私のように本に執着していたのは、そこに固定された行動、パターン化された心の状態が守れる、といった一種の安心感があったからだと思います。周囲の状況がどんなに変化しようが、自分のパターンの中からはずれなければ心が乱されることもないし、心が乱されそうになったらいつでも本を読んでそこに没頭することで安心感を得られるのです。
しかし、もちろんそこには本当の安心感などありません。世界に関わらずに、つまり自分の世界、経験を広げずに、自分を偽って生きているのです。
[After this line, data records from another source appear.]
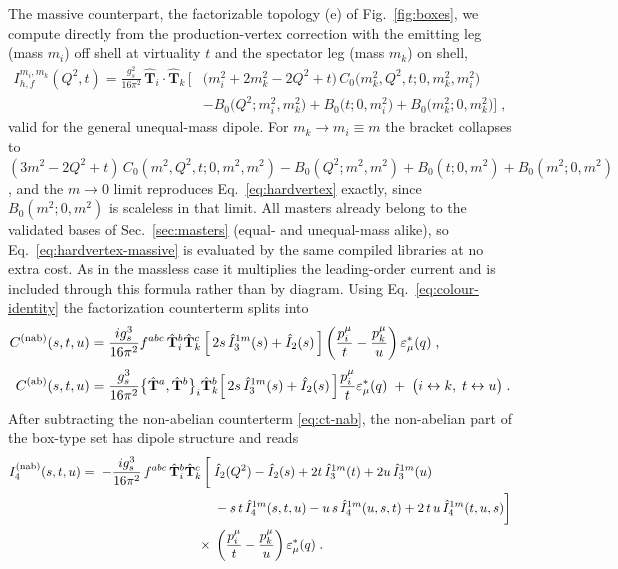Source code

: \documentclass[11pt,a4paper]{article}
\newcommand{\eps}{\varepsilon}
\newcommand{\Top}[1]{\hat{\mathbf{T}}_{#1}}
\newcommand{\Ihat}{\hat{I}}
\begin{document}
The massive counterpart, the factorizable topology (e) of Fig.~\ref{fig:boxes},
we compute directly from the production-vertex correction with the emitting leg
(mass $m_i$) off shell at virtuality $t$ and the spectator leg (mass $m_k$) on
shell,
\begin{equation}
  \begin{split}
  I_{h,f}^{m_i,m_k}(Q^2,t)=\frac{g_s^2}{16\pi^2}\,\Top{i}\!\cdot\Top{k}\,
  \Big[&\big(m_i^2+2m_k^2-2Q^2+t\big)\,C_0\big(m_k^2,Q^2,t;0,m_k^2,m_i^2\big)\\
  &-B_0\big(Q^2;m_i^2,m_k^2\big)+B_0\big(t;0,m_i^2\big)+B_0\big(m_k^2;0,m_k^2\big)\Big]\;,
  \end{split}
  \label{eq:hardvertex-massive}
\end{equation}
valid for the general unequal-mass dipole. For $m_k\to m_i\equiv m$ the bracket
collapses to
$(3m^2-2Q^2+t)\,C_0(m^2,Q^2,t;0,m^2,m^2)-B_0(Q^2;m^2,m^2)+B_0(t;0,m^2)+B_0(m^2;0,m^2)$,
and the $m\to0$ limit reproduces Eq.~\eqref{eq:hardvertex} exactly, since
$B_0(m^2;0,m^2)$ is scaleless in that limit. All masters already belong to the
validated bases of Sec.~\ref{sec:masters} (equal- and unequal-mass alike), so
Eq.~\eqref{eq:hardvertex-massive} is evaluated by the same compiled libraries at
no extra cost. As in the massless
case it multiplies the leading-order current and is included through this formula
rather than by diagram. Using
Eq.~\eqref{eq:colour-identity} the factorization counterterm splits into
\begin{align}
  C^{\rm(nab)}(s,t,u)&=\frac{i g_s^3}{16\pi^2}f^{abc}\,\Top{i}^b\Top{k}^c\,
    \Big[\,2s\,\Ihat_3^{1m}(s)+\Ihat_2(s)\,\Big]
    \left(\frac{p_i^\mu}{t}-\frac{p_k^\mu}{u}\right)\eps^*_\mu(q)\;,
  \label{eq:ct-nab}\\[1mm]
  C^{\rm(ab)}(s,t,u)&=\frac{g_s^3}{16\pi^2}\big\{\Top{}^a,\Top{}^b\big\}_i\Top{k}^b
    \Big[\,2s\,\Ihat_3^{1m}(s)+\Ihat_2(s)\,\Big]\frac{p_i^\mu}{t}\eps^*_\mu(q)
    \;+\;\big(i\leftrightarrow k,\;t\leftrightarrow u\big)\;.
  \label{eq:ct-ab}
\end{align}
After subtracting the non-abelian counterterm \eqref{eq:ct-nab}, the non-abelian
part of the box-type set has dipole structure and reads~\cite{Campbell:2025}
\begin{equation}
\begin{split}
  I_4^{\rm(nab)}(s,t,u)=\;-\frac{ig_s^3}{16\pi^2}\,f^{abc}\,\Top{i}^b\Top{k}^c\,
  \bigg[\;&\Ihat_2(Q^2)-\Ihat_2(s)+2t\,\Ihat_3^{1m}(t)+2u\,\Ihat_3^{1m}(u)\\
  &-s\,t\,\Ihat_4^{1m}(s,t,u)-u\,s\,\Ihat_4^{1m}(u,s,t)
   +2\,t\,u\,\Ihat_4^{1m}(t,u,s)\bigg]\\
  \times\;&\left(\frac{p_i^\mu}{t}-\frac{p_k^\mu}{u}\right)\eps^*_\mu(q)\;.
\end{split}
\label{eq:I4nab}
\end{equation}
\end{document}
モノを手放せない人はそこに偽の安心感を見出そうとしているのです。
なぜモノを所有することで安心感を得ようとするのでしょうか。 モノというのは人がこの世で一番コントロールできる(と思い込んでいた、あるいは社会がそう思わせていた)からではないでしょうか。いつの間にか、あなたはこれこれを持っていると安心ですよ幸せですよ、と思い込まされていたのです。そしてその誰かが言った幸せを得るためにモノを持つことに夢中になってしまったのです。
モノの所有というのは、コントロールできないものをコントロールしようとすることであり、コントロールできない現実からの逃避であり、思考の固定化であり、そして、自分の成長や変化を妨げるものなのです。
そういったモノを手放すことによって、あるいは預かりモノとして大切にすることによって、その他のことも手放し始めます。後悔や期待、先入観や偏見、ルールやコントロール、主義主張などを手放し始めます。毎日毎日が、一瞬一瞬が、生き生きと感じられ、一体感と調和の中で生き始めます。
モノを手放してみてください。手放しながら自分の心の変化を感じて、自分の固定した心があれば見つめてみましょう。うまく行くときも行かないときもあるでしょう。
しかし、続ければ続けるだけ自由と生き生きとした感覚を得られるでしょう。